Chrome OS and it's applications are based on web technologies, which enables easy integration to any other web based services provided by Google and other vendors. Due to this, it's obvious that Google will push Chrome OS instead of Android. Now we're just waiting for Google to launch a Chrome OS based phone of its own. Remember, Google acquired Motorola's Mobile Devices division last year. But why to have a hardware of your own? Well, Apple makes majority of the profit of the mobile industry, with help of its own hardware.
Let's take a look at some of the most known brand consumer electronics devices of the day: Samsung Galaxy, Apple iPhon, Apple iPad, Nokia Lumia, and finally my Samsung Chromebook, what's in common? Well, they are all having ARM CPU, not Intel inside.
At the day, Android is dominating mobile phones, having stunning 80% market share, according to IDC market study (Aug. 2013). Fur sure, Android will not disappear in the near future, instead I believe the rise of Chrome OS together with other variants like Jolla and Bada/Tizen will even increase the market share of devices based on Linux technology.
Chrome OS is just an example of the megatrend of transition towards the use of web technologies for more generic purposes. Remember, Adobe abandoned Flash in favor of HTML5. Today, even the most conservative embedded industry is adopting HTML5. Not only in remote user interface, but I have seen even application logic embedded systems implemented using web technologies.
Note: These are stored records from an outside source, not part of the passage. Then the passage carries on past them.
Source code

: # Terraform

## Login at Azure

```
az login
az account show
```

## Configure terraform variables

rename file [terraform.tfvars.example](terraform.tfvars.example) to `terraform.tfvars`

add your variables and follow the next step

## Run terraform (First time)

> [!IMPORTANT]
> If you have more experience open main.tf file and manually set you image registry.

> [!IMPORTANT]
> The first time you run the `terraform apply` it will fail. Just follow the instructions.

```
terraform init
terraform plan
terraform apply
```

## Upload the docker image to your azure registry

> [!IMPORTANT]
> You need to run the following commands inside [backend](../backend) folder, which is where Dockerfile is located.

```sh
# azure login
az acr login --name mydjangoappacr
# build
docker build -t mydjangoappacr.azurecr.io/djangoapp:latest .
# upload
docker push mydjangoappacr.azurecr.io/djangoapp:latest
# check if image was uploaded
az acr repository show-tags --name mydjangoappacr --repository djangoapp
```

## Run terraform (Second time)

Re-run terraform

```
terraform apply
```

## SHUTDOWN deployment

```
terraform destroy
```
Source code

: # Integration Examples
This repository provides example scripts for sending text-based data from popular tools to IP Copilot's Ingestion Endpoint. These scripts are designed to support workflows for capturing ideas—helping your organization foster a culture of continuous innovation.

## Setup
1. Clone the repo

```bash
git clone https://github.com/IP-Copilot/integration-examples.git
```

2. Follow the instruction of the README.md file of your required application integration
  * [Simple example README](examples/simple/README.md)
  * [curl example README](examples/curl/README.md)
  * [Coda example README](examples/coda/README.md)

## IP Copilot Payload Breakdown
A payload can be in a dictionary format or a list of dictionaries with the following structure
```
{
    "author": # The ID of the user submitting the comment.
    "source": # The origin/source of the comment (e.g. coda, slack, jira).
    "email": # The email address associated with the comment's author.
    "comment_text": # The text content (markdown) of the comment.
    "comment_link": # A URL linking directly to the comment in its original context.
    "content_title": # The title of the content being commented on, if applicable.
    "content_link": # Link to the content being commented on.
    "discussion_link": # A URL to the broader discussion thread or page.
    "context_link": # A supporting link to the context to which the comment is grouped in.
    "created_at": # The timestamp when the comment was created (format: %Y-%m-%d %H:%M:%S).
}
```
I conclude my post by stating that ARM, Linux and HTML5 are the winning combination of the day, and the right choice for the embedded systems as well, whether in consumer of industrial segment.
Recently I purchased a Samsung Chromebook with Google Chrome OS. At a local retailer, it costs 399€ with 3G data modem option. Cheapest models are sold for less than $200 in the U.S. and various web stores.
Samsung Series 3 Chromebook running Ubuntu Unity.
What an amazing piece of technology! I'm mostly fascinated by it's totally fan-less design. The book is running Samsung Exynos 5 series CPU, with dual-core Cortex-A15. The chip was originally intended for smart phones like Samsung Galaxy, etc, but is proven to be equally good for lightweight computation as well. In continuous use, I haven't noticed heat of any significance.
Chrome OS is sort of a new rise of dummy terminals. With web-apps philosophy, applications implemented with HTML5 and Javascript are intended to be executed from the cloud at run-time, and files are expected to be stored at cloud storage as well, as the integrated 16 GB Flash disk does not allow much local store. Out of the 16GB, six gigabytes are already taken by the Chrome OS base installation.
There is option to replace the original Google operating system by another Linux variant. There are at least two projects, Crouton and ChrUbuntu providing alternatives. Google OS is based on Linux, thus it is easy to replace by another Linux. Crouton actually does not replace the original kernel and drivers, only installs an new windowing environment and middleware, reusing lower layers of the Linux OS. Chrubuntu is a Ubuntu port dedicated for Chromebooks, and it replaces the whole software stack.
Crouton is originally developed by Google engineers, thus it is very easy to install a top of existing Chrome OS. Here it is explained how:
http://www.howtogeek.com/162120/how-to-install-ubuntu-linux-on-your-chromebook-with-crouton/
I'm now a happy user of Ubuntu Unity, which enables me all the software there exists for Ubuntu, with easiness of apt-get. Now the book is a really a tool for software development and other purposes. An SD card increases local storage space for my files and programs. Now, it’s really not only for consuming web content, like many considers the Chrome OS. And, I can always switch back to the original Chrome OS just with a key press, as both environments are running simultaneously side by side.